[Dataset records]
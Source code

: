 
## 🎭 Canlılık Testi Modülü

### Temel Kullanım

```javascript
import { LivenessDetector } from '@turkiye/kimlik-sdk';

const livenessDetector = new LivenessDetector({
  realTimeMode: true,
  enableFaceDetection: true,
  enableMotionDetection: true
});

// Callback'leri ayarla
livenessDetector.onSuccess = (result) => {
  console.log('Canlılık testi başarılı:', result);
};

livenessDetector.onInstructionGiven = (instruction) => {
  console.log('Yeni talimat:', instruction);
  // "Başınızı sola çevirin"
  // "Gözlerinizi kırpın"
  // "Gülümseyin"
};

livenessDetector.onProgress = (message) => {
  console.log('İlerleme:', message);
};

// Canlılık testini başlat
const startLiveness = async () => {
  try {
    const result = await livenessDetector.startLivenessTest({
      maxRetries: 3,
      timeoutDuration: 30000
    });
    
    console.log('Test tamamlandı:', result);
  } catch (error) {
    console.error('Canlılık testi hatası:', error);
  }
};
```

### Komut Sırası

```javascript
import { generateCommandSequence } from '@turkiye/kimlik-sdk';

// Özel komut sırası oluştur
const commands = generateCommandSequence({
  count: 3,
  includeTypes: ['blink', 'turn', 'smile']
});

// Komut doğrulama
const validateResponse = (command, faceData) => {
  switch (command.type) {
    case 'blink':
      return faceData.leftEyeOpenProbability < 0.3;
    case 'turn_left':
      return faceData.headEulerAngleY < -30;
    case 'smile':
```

» Task to complete
Please go through the data above and copy every line that has the word "turkiye".

» Answer for this exercise
import { LivenessDetector } from '@turkiye/kimlik-sdk';
import { generateCommandSequence } from '@turkiye/kimlik-sdk';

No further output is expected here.